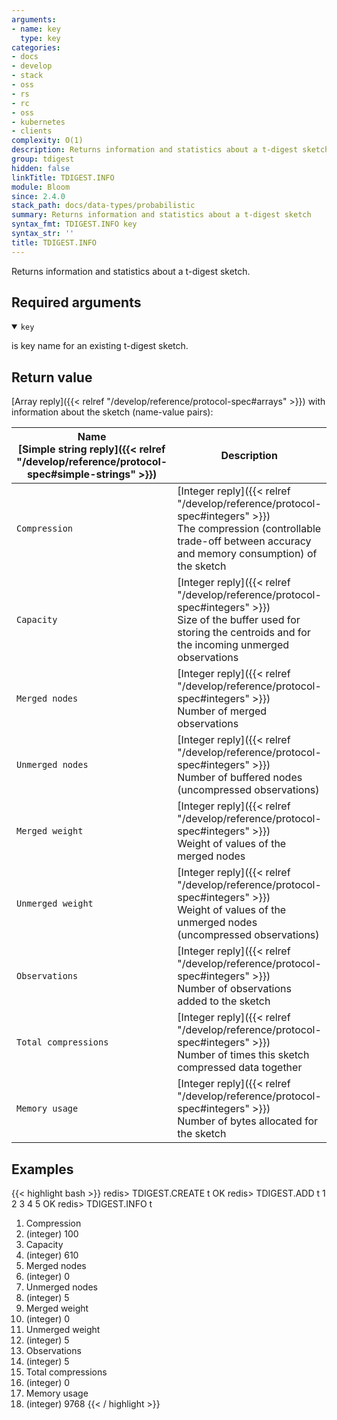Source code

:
 ```yaml
---
arguments:
- name: key
  type: key
categories:
- docs
- develop
- stack
- oss
- rs
- rc
- oss
- kubernetes
- clients
complexity: O(1)
description: Returns information and statistics about a t-digest sketch
group: tdigest
hidden: false
linkTitle: TDIGEST.INFO
module: Bloom
since: 2.4.0
stack_path: docs/data-types/probabilistic
summary: Returns information and statistics about a t-digest sketch
syntax_fmt: TDIGEST.INFO key
syntax_str: ''
title: TDIGEST.INFO
---
```

Returns information and statistics about a t-digest sketch.

## Required arguments

<details open><summary><code>key</code></summary> 

is key name for an existing t-digest sketch.
</details>

## Return value

[Array reply]({{< relref "/develop/reference/protocol-spec#arrays" >}}) with information about the sketch (name-value pairs):

| Name<br>[Simple string reply]({{< relref "/develop/reference/protocol-spec#simple-strings" >}}) | Description
| ---------------------------- | -
| `Compression`        | [Integer reply]({{< relref "/develop/reference/protocol-spec#integers" >}})<br> The compression (controllable trade-off between accuracy and memory consumption) of the sketch 
| `Capacity`           | [Integer reply]({{< relref "/develop/reference/protocol-spec#integers" >}})<br> Size of the buffer used for storing the centroids and for the incoming unmerged observations
| `Merged nodes`       | [Integer reply]({{< relref "/develop/reference/protocol-spec#integers" >}})<br> Number of merged observations
| `Unmerged nodes`     | [Integer reply]({{< relref "/develop/reference/protocol-spec#integers" >}})<br> Number of buffered nodes (uncompressed observations)
| `Merged weight`      | [Integer reply]({{< relref "/develop/reference/protocol-spec#integers" >}})<br> Weight of values of the merged nodes
| `Unmerged weight`    | [Integer reply]({{< relref "/develop/reference/protocol-spec#integers" >}})<br> Weight of values of the unmerged nodes (uncompressed observations)
| `Observations`       | [Integer reply]({{< relref "/develop/reference/protocol-spec#integers" >}})<br> Number of observations added to the sketch
| `Total compressions` | [Integer reply]({{< relref "/develop/reference/protocol-spec#integers" >}})<br> Number of times this sketch compressed data together
| `Memory usage`       | [Integer reply]({{< relref "/develop/reference/protocol-spec#integers" >}})<br> Number of bytes allocated for the sketch

## Examples

{{< highlight bash >}}
redis> TDIGEST.CREATE t
OK
redis> TDIGEST.ADD t 1 2 3 4 5
OK
redis> TDIGEST.INFO t
 1) Compression
 2) (integer) 100
 3) Capacity
 4) (integer) 610
 5) Merged nodes
 6) (integer) 0
 7) Unmerged nodes
 8) (integer) 5
 9) Merged weight
10) (integer) 0
11) Unmerged weight
12) (integer) 5
13) Observations
14) (integer) 5
15) Total compressions
16) (integer) 0
17) Memory usage
18) (integer) 9768
{{< / highlight >}}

What you should do: The answer must be a single number: the count of lines in the data that contain the word "redis".

Answer below: 3